Airway Class is what you see when looking in the mouth. It’s a means of predicting difficult intubation, and is measured as a Mallampati Score based on how much room there is inside the mouth.
Airway Grade is what you see in the posterior pharynx with a laryngoscope. It is a more accurate measure of how much trouble you are going to have passing a tube, and is evaluated with a Cormack-Lehane Score.
Both are easy to do
Keeping score with ‘class’
If you ask the patient to open their mouth wide and you see a lot of room and large dark space, that is a Mallampati Class 1. If you see some room but not a lot, that’s a Class 2. If you see just a little room, that’s a Class 3. If you don’t see anything but tongue, that’s a Class 4.
Since Mallampati is for predicting how much trouble you might have intubating, if the patient is a Mallampati Class 4, get ready for a challenge.
Getting good ‘grades’
Cormack-Lehane Grading is done with a laryngoscope. It is what you see when performing direct laryngoscopy, and it’s a more accurate way of predicting the actual difficulty of putting a tube in. It’s also used to document how tough the airway really is.
If you see the entire glottis after positioning the laryngoscope, that is a Grade 1 Airway. If you have a partial view, that’s a Grade 2. If you can only see the epiglottis, that’s a Grade 3. If you cannot see the epiglottis, that’s a Grade 4, or very difficult.
Have all your equipment prepared before attempting, including your back up airway devices. You might be well served to go straight to a video-laryngoscope on your first attempt if you have one. Don’t wait for a failure; prepare for it.
In EMS, most patients that we intubate are unconscious and/or non-breathing. That makes it tough to have them open their mouth for us, which often makes it challenging to get a Mallampati Score for Airway Class before attempting intubation.
There is one important exception and that’s when we do rapid sequence intubation (RSI). Medics should always assess Mallampati before pushing the syringe plunger. Take an extra few seconds to know what you are getting into before you jump off the deep end.
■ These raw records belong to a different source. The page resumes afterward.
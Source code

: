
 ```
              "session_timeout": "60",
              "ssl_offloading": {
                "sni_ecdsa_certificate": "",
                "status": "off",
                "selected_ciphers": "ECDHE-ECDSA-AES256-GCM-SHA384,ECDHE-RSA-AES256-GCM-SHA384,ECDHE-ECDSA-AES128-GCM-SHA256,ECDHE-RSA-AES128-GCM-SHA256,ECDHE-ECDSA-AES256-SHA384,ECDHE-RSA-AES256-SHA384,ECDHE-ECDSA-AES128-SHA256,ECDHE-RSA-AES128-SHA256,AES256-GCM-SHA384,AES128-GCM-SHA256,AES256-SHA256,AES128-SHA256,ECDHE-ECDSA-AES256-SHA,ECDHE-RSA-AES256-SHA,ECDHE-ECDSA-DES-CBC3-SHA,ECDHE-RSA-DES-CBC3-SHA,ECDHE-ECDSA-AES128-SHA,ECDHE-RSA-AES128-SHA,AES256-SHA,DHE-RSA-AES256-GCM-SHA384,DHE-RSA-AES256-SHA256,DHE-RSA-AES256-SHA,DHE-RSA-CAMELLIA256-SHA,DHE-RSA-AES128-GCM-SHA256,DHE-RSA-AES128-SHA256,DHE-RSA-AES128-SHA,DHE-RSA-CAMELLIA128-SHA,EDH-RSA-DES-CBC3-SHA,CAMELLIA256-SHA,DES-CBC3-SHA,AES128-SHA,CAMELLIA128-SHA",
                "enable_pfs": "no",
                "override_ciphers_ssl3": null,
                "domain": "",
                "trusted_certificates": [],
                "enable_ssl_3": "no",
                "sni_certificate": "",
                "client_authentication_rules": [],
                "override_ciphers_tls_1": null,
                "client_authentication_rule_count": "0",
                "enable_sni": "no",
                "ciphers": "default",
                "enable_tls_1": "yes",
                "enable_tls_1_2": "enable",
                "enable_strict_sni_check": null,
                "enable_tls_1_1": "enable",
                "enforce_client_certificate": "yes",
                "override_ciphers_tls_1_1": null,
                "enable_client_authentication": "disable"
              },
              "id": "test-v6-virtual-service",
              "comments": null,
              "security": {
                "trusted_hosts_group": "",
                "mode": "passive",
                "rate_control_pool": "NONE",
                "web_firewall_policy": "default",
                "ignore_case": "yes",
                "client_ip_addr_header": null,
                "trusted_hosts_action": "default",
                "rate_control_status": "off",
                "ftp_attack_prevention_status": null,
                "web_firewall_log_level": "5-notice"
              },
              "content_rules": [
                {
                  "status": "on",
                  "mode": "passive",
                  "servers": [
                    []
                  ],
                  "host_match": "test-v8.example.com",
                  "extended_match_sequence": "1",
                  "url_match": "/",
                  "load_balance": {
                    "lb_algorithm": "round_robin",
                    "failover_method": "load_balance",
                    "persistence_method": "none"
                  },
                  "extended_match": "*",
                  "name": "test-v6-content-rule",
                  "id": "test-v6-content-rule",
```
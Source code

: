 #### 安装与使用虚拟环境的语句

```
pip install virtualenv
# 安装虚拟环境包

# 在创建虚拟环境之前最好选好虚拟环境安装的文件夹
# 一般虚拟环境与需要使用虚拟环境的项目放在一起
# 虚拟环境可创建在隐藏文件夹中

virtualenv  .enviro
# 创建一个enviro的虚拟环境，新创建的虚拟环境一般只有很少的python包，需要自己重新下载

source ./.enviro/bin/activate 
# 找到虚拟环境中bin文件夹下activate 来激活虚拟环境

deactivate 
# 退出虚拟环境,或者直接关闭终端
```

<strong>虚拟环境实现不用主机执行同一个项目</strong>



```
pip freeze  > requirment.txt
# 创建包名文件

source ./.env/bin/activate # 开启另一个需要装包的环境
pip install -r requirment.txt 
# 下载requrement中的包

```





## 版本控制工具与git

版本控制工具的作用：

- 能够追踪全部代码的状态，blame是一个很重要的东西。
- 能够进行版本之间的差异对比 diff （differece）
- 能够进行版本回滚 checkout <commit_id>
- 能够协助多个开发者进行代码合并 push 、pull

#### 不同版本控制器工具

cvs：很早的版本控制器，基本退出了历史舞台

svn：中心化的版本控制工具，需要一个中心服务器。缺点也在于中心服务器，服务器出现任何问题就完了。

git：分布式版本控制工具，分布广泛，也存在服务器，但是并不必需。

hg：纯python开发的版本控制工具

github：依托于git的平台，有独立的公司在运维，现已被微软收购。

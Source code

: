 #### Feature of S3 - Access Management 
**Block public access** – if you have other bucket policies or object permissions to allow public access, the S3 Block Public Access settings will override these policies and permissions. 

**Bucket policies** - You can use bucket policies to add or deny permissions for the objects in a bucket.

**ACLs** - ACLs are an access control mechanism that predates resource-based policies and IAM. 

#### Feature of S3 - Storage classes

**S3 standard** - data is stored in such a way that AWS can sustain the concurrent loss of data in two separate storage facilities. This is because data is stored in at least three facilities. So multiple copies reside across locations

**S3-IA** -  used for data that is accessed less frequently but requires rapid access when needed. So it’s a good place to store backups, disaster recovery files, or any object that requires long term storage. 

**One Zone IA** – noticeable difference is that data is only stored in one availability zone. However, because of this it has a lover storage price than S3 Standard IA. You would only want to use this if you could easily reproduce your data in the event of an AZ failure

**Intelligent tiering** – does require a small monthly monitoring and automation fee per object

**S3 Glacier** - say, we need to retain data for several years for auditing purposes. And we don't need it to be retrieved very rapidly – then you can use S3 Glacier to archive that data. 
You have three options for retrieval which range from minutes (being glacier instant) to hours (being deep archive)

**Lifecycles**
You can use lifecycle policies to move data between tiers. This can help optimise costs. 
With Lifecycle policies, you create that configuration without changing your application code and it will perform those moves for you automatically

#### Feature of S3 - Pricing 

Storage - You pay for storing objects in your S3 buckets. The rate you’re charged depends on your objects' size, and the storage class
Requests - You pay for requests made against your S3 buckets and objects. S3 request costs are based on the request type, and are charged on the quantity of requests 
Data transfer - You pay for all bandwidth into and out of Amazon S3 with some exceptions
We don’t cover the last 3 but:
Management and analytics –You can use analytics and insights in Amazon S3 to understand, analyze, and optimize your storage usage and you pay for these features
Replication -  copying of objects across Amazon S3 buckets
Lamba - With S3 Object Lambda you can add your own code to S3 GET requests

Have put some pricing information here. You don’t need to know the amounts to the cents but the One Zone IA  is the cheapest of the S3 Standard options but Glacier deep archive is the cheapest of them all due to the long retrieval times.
Remember, Class and Grade don’t always correlate. They are not interchangeable or different ways of saying the same thing.
A Mallampati Class 1 is not always a Cormack-Lehane Grade 1 airway. Neither is a Mallampati Class 4 always a nearly impossible intubation — it just flags you to consider the possibility early enough to be ready for it.
I hope that clears up any confusion about what these two different scores really mean.